To do -
If a picture appears, leave it out, and reproduce exactly the lines from the start of the listing below through the one bearing "Of the three".
• • • • • • •
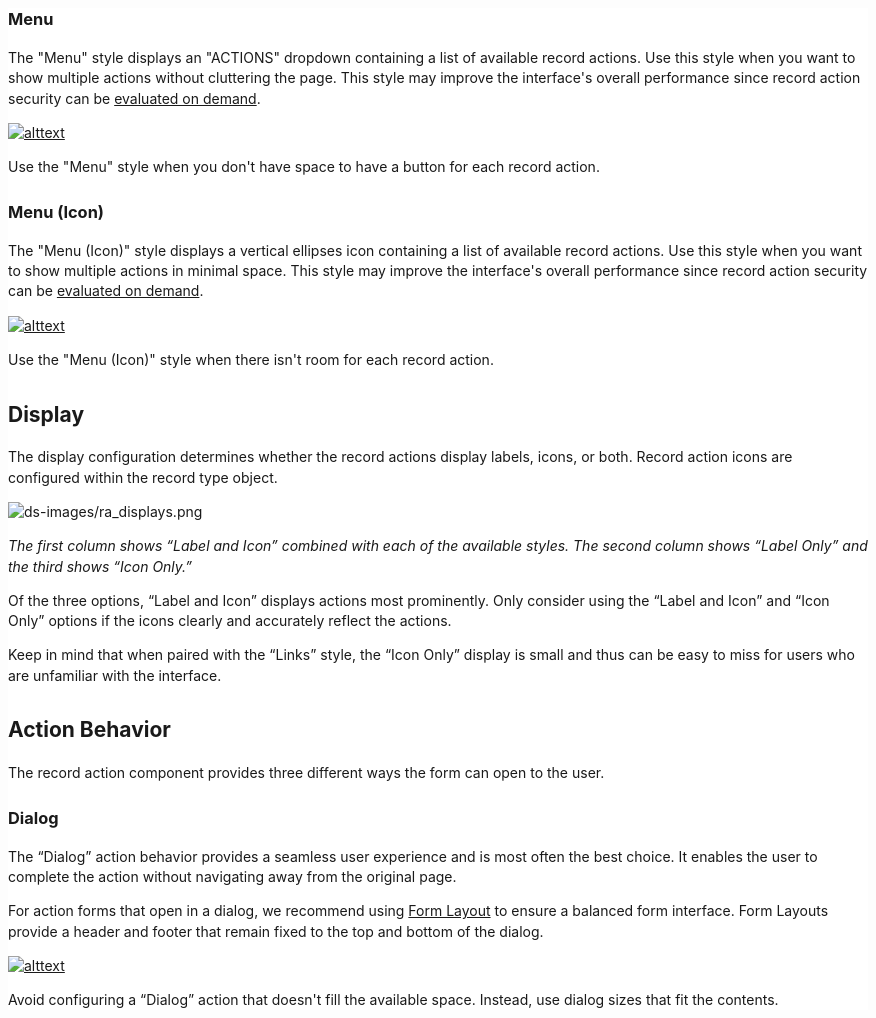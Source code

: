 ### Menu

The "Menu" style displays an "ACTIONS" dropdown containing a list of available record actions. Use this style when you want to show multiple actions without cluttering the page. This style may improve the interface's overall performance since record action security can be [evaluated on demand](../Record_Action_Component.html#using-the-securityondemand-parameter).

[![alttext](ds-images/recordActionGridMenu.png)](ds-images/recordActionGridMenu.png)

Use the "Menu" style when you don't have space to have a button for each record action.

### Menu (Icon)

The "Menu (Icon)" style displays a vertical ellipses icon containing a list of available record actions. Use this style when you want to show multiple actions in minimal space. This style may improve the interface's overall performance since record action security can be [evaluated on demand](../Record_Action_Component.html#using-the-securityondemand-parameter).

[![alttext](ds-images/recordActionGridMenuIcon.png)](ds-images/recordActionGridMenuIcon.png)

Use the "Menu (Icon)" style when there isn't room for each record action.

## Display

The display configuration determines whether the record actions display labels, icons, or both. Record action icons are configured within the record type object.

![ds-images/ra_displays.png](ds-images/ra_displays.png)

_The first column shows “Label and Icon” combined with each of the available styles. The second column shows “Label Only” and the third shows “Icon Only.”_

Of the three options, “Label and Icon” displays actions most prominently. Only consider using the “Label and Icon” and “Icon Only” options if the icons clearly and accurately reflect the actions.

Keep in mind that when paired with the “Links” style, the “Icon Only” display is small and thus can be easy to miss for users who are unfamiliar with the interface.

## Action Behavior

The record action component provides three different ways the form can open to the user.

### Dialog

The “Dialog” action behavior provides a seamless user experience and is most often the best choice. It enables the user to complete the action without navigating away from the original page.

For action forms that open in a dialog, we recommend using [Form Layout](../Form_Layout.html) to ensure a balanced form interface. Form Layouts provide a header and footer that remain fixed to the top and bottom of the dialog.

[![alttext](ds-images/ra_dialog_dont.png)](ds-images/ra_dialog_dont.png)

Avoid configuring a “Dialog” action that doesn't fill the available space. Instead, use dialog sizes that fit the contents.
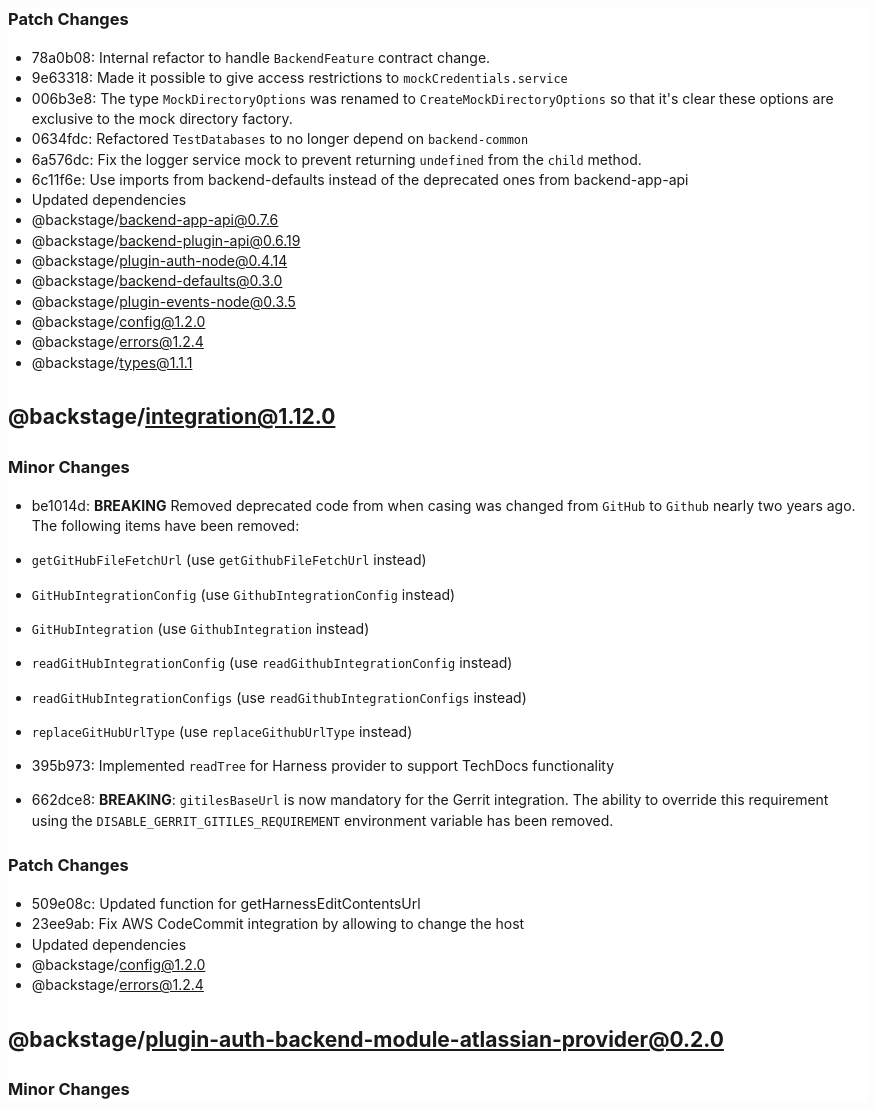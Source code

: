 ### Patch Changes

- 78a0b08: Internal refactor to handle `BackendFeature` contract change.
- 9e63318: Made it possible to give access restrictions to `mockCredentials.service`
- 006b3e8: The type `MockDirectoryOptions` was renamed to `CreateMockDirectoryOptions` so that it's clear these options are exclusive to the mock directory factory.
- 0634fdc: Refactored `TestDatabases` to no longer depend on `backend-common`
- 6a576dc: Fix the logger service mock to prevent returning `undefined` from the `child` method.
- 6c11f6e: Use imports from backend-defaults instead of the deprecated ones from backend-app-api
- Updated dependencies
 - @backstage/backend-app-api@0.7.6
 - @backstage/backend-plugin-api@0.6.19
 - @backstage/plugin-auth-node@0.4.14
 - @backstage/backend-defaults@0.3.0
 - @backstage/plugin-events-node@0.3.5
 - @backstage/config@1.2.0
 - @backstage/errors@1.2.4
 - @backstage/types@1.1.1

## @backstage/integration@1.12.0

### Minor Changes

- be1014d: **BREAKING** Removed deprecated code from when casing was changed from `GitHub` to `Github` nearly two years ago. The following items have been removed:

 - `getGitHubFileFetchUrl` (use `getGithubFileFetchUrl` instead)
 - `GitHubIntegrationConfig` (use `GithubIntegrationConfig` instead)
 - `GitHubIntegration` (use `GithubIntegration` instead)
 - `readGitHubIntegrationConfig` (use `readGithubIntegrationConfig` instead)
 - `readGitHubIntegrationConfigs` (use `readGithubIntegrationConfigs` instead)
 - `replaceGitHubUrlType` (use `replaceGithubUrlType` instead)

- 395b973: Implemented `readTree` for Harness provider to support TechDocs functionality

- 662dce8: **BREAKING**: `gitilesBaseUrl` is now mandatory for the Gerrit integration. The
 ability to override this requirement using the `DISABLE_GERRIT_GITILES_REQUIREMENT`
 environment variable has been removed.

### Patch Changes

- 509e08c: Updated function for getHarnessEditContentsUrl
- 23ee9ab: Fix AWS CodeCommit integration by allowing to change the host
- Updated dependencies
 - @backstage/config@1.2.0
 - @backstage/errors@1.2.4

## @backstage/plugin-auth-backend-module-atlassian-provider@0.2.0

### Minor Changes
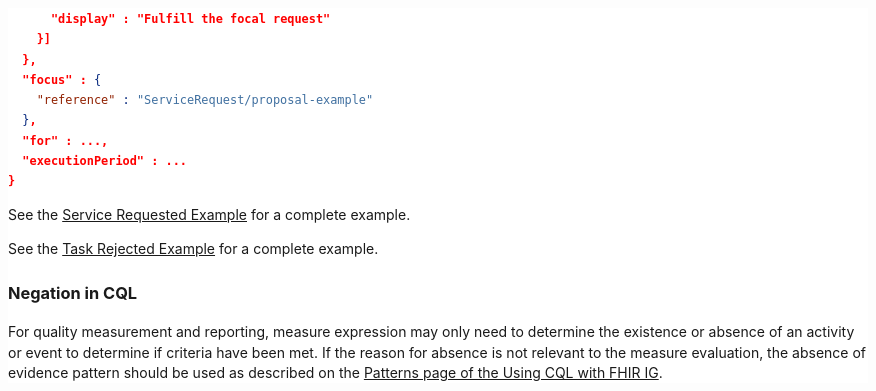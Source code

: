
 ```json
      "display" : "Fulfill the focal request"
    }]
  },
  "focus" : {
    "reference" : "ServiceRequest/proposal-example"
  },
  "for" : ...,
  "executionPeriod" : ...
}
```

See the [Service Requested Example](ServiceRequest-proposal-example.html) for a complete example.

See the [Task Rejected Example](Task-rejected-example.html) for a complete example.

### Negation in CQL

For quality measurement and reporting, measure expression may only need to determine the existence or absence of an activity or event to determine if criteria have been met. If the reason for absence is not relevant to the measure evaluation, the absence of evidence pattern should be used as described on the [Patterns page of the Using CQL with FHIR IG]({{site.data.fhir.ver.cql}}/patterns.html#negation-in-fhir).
• • • • • • •
Result for this task -
Source code

: ### Menu

The "Menu" style displays an "ACTIONS" dropdown containing a list of available record actions. Use this style when you want to show multiple actions without cluttering the page. This style may improve the interface's overall performance since record action security can be [evaluated on demand](../Record_Action_Component.html#using-the-securityondemand-parameter).

[![alttext](ds-images/recordActionGridMenu.png)](ds-images/recordActionGridMenu.png)

Use the "Menu" style when you don't have space to have a button for each record action.

### Menu (Icon)

The "Menu (Icon)" style displays a vertical ellipses icon containing a list of available record actions. Use this style when you want to show multiple actions in minimal space. This style may improve the interface's overall performance since record action security can be [evaluated on demand](../Record_Action_Component.html#using-the-securityondemand-parameter).

[![alttext](ds-images/recordActionGridMenuIcon.png)](ds-images/recordActionGridMenuIcon.png)

Use the "Menu (Icon)" style when there isn't room for each record action.

## Display

The display configuration determines whether the record actions display labels, icons, or both. Record action icons are configured within the record type object.

![ds-images/ra_displays.png](ds-images/ra_displays.png)

_The first column shows “Label and Icon” combined with each of the available styles. The second column shows “Label Only” and the third shows “Icon Only.”_

Of the three options, “Label and Icon” displays actions most prominently. Only consider using the “Label and Icon” and “Icon Only” options if the icons clearly and accurately reflect the actions.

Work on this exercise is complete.